According to a report from Drew Gruenburg, SAF’s Chief Operating Officer, the delay comes after President Trump and Chinese President Xi Jinping met in Buenos Aires at the Group of 20 Summit to discuss, among other things, the tariff situation. Many floriculture hard goods are included among the thousands of products from China already subject to the current 10% tariff, which was imposed in September. Those products include plastics, ceramics, containers, and other packaging materials commonly used in the floral industry.
SAF sent a letter to the U.S. Trade Representative in early September advocating on the industry’s behalf.

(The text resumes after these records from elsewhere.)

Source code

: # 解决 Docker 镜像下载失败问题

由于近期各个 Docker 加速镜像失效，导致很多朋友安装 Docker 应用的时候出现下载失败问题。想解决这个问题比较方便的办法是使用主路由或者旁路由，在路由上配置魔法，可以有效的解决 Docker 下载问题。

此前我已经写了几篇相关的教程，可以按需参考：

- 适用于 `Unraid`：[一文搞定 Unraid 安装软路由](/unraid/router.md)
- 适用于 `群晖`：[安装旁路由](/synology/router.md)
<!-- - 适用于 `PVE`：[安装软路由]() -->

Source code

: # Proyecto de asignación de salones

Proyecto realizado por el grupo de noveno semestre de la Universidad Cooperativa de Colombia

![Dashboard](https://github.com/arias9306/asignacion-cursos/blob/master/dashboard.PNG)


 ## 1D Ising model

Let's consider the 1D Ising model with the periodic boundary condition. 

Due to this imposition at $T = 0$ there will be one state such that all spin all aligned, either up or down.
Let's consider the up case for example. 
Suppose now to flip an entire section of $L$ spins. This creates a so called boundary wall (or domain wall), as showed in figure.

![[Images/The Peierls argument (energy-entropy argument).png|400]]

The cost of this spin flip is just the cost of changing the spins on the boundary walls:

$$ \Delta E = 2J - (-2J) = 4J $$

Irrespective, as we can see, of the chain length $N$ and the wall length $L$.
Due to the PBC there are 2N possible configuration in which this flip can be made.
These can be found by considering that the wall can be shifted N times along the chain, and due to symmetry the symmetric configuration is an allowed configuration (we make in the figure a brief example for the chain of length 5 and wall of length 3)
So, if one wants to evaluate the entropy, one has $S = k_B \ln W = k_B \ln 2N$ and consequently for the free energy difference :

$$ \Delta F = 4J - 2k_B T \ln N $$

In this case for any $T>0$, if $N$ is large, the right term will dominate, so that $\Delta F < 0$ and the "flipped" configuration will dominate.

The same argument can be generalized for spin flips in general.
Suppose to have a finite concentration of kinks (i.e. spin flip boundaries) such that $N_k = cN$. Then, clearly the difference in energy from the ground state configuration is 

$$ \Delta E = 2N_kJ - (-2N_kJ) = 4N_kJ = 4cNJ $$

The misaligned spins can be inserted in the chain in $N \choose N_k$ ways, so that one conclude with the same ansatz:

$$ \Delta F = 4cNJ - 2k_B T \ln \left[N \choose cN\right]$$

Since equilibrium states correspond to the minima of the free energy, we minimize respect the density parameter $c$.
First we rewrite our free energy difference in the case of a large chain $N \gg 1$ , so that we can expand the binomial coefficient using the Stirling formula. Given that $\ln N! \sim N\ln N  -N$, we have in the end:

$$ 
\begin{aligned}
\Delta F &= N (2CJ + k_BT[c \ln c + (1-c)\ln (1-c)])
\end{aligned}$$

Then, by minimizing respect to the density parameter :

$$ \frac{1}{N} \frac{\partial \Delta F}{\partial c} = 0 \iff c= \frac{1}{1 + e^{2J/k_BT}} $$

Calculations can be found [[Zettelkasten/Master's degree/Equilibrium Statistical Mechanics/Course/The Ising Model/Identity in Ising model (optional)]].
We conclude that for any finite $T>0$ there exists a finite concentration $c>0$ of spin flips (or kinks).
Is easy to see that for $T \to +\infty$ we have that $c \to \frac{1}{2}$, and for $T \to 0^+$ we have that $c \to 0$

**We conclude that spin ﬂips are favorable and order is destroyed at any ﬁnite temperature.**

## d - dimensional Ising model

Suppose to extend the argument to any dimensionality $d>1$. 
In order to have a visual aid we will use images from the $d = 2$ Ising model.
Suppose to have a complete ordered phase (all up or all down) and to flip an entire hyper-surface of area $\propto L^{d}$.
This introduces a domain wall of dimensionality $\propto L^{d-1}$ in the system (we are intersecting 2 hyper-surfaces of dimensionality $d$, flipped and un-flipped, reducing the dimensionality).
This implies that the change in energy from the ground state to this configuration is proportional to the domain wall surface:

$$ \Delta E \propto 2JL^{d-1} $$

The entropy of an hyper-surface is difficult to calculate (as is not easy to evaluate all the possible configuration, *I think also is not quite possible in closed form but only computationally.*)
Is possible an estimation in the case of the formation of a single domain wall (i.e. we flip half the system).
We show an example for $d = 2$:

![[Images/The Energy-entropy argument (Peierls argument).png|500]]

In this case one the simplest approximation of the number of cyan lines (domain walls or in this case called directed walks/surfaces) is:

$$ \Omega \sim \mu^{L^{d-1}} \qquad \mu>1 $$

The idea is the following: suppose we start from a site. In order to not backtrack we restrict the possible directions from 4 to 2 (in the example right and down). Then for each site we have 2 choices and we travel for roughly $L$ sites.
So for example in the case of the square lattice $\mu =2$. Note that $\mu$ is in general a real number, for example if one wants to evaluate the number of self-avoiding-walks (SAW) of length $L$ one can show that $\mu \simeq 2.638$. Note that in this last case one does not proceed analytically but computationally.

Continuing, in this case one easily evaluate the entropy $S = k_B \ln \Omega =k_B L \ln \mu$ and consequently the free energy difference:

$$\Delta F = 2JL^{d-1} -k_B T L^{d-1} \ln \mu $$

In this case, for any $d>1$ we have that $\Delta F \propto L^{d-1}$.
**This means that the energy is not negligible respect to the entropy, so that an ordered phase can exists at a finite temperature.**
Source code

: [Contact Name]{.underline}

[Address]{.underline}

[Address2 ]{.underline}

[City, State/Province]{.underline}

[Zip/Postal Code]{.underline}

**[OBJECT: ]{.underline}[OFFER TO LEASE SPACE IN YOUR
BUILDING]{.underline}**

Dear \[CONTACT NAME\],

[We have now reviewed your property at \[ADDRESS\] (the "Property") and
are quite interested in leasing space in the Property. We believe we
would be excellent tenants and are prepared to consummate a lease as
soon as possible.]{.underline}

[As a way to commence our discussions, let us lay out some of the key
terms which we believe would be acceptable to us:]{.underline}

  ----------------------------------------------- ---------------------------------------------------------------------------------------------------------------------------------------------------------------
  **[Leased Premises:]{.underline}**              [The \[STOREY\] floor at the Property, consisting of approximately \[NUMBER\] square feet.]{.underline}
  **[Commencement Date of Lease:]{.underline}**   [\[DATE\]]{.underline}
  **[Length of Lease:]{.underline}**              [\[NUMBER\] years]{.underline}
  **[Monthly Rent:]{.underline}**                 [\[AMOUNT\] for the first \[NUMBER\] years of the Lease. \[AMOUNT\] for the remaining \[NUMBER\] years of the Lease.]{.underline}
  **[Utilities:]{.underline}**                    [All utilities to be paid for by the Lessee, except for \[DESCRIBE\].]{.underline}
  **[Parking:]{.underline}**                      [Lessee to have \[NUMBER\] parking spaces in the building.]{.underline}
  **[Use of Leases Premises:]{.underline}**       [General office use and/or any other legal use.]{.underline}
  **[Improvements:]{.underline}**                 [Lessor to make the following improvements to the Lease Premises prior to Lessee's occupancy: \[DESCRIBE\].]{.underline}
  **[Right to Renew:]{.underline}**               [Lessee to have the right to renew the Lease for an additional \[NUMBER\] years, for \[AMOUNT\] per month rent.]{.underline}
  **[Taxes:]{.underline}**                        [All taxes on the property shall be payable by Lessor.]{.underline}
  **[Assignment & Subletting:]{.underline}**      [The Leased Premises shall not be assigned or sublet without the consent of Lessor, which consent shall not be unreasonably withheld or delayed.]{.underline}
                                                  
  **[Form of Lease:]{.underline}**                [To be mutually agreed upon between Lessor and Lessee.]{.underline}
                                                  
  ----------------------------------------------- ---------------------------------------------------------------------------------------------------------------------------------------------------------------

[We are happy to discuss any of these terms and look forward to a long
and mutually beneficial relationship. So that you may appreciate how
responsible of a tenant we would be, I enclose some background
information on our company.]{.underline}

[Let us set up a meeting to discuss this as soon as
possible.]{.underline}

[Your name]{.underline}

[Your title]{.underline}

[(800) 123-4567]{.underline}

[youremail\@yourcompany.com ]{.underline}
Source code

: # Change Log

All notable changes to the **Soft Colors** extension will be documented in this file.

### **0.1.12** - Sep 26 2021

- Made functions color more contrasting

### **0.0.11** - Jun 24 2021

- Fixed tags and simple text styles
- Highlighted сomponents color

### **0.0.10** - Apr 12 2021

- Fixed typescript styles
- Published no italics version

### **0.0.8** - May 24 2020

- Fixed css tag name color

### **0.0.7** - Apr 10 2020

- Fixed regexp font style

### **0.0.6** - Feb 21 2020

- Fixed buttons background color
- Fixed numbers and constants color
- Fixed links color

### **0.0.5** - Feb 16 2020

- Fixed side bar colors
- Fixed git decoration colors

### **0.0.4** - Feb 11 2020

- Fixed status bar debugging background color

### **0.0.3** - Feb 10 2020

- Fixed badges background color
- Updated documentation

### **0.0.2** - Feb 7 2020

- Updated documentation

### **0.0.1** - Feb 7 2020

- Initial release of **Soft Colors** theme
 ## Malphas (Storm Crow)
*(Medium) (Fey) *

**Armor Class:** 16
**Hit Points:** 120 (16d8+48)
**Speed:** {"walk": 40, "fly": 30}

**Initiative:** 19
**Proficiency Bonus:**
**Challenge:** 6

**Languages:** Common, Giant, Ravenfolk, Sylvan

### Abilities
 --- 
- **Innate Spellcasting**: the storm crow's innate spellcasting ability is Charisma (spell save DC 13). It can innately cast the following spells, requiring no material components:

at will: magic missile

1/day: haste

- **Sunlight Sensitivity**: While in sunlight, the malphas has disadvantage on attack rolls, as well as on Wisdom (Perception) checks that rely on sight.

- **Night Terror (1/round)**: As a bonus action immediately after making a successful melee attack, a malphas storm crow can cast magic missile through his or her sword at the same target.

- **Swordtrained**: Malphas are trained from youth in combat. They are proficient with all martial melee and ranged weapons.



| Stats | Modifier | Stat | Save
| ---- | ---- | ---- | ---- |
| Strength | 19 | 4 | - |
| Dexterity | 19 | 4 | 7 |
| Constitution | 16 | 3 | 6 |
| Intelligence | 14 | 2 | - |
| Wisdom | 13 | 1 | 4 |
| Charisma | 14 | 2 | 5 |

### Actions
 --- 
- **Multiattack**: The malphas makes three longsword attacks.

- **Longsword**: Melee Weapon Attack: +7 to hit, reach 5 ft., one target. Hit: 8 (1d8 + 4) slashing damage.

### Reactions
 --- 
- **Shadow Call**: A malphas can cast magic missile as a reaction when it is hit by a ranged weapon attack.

A number of uncertainties still remain, says Shawn McBurney, SAF’s Senior Director of Government Relations.
“The temporary delay in additional tariff escalation depends on the outcome of U.S.-China trade negotiations over the course of a 90-day period beginning December 1, 2018,” McBurney says. “The White House reports that if no agreement is reached once that period has passed, the additional tariffs will escalate to 25% as planned.”
Read the complete SAF report here.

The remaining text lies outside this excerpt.